Tuning the structure and preferred orientation in reactively sputtered copper oxide thin films

Abstract

Binary copper oxide (Cu2O, Cu4O3 and CuO) thin films have been selectively deposited on glass and silicon substrates by magnetron sputtering at room temperature from a metallic copper target in various Ar–O2 reactive mixtures. The influence of oxygen flow rate and total pressure on the film structure and its preferred orientation has been studied. A schematic deposition diagram, which describes the film structure as a function of O2 flow rate and total pressure, is depicted by combining X-ray diffraction and Raman spectrometry. The oxygen flow rate process windows for Cu2O or Cu4O3 single phase synthesis are narrow, while that for CuO is wider.

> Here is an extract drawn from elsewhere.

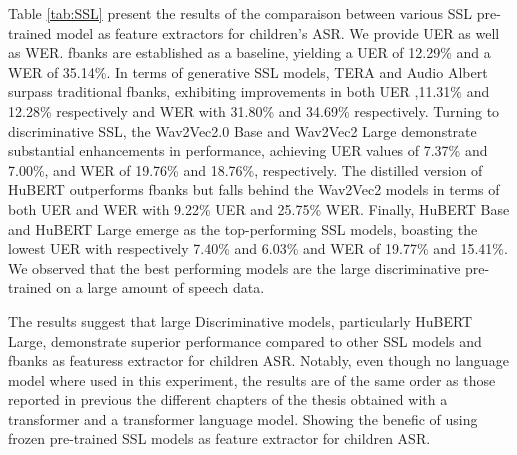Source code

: Table \ref{tab:SSL} present the results of the comparaison between various \ac{SSL} pre-trained model as feature extractors for children's \ac{ASR}. We provide \ac{UER} as well as \ac{WER}. \ac{fbanks} are established as a baseline, yielding a \ac{UER} of 12.29\% and a \ac{WER} of 35.14\%. In terms of generative \ac{SSL} models, TERA  and Audio Albert surpass traditional \ac{fbanks}, exhibiting improvements in both \ac{UER} ,11.31\% and 12.28\% respectively and \ac{WER} with 31.80\% and 34.69\% respectively. Turning to discriminative \ac{SSL}, the Wav2Vec2.0 Base and Wav2Vec2 Large demonstrate substantial enhancements in performance, achieving \ac{UER} values of 7.37\% and 7.00\%, and \ac{WER} of 19.76\% and 18.76\%, respectively. The distilled version of HuBERT outperforms \ac{fbanks} but falls behind the Wav2Vec2 models in terms of both \ac{UER} and \ac{WER} with 9.22\% \ac{UER} and 25.75\% \ac{WER}. Finally, HuBERT Base and HuBERT Large emerge as the top-performing \ac{SSL} models, boasting the lowest \ac{UER} with respectively 7.40\% and 6.03\% and \ac{WER} of 19.77\% and 15.41\%. We observed that the best performing models are the large discriminative pre-trained on a large amount of speech data.

The results suggest that large Discriminative models, particularly HuBERT Large, demonstrate superior performance compared to other \ac{SSL} models and \ac{fbanks} as featuress extractor for children \ac{ASR}. Notably, even though no language model where used in this experiment, the results are of the same order as those reported in previous the different chapters of the thesis obtained with a transformer and a transformer language model. Showing the benefic of using frozen pre-trained \ac{SSL} models as feature extractor for children \ac{ASR}.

Between two single phase domains, biphase films are systematically deposited. It is found that the deposition total pressure is a relevant parameter to control the texture and the morphology of pure Cu2O and Cu4O3 films. Low total pressure favors the growth of planes with high surface energy ((100) for Cu2O and (101) for Cu4O3) parallel to the substrate. On the other hand, high total pressure facilitates the growth of planes with low surface energy ((111) for Cu2O and (100) for Cu4O3). The oxygen flow rate is effective to control the preferred orientation of CuO thin films that evolves from 〈111〉 to 1¯ 1 1 with the increase of oxygen flow rate. These results are supported by transmission electron microscopy observation in cross section.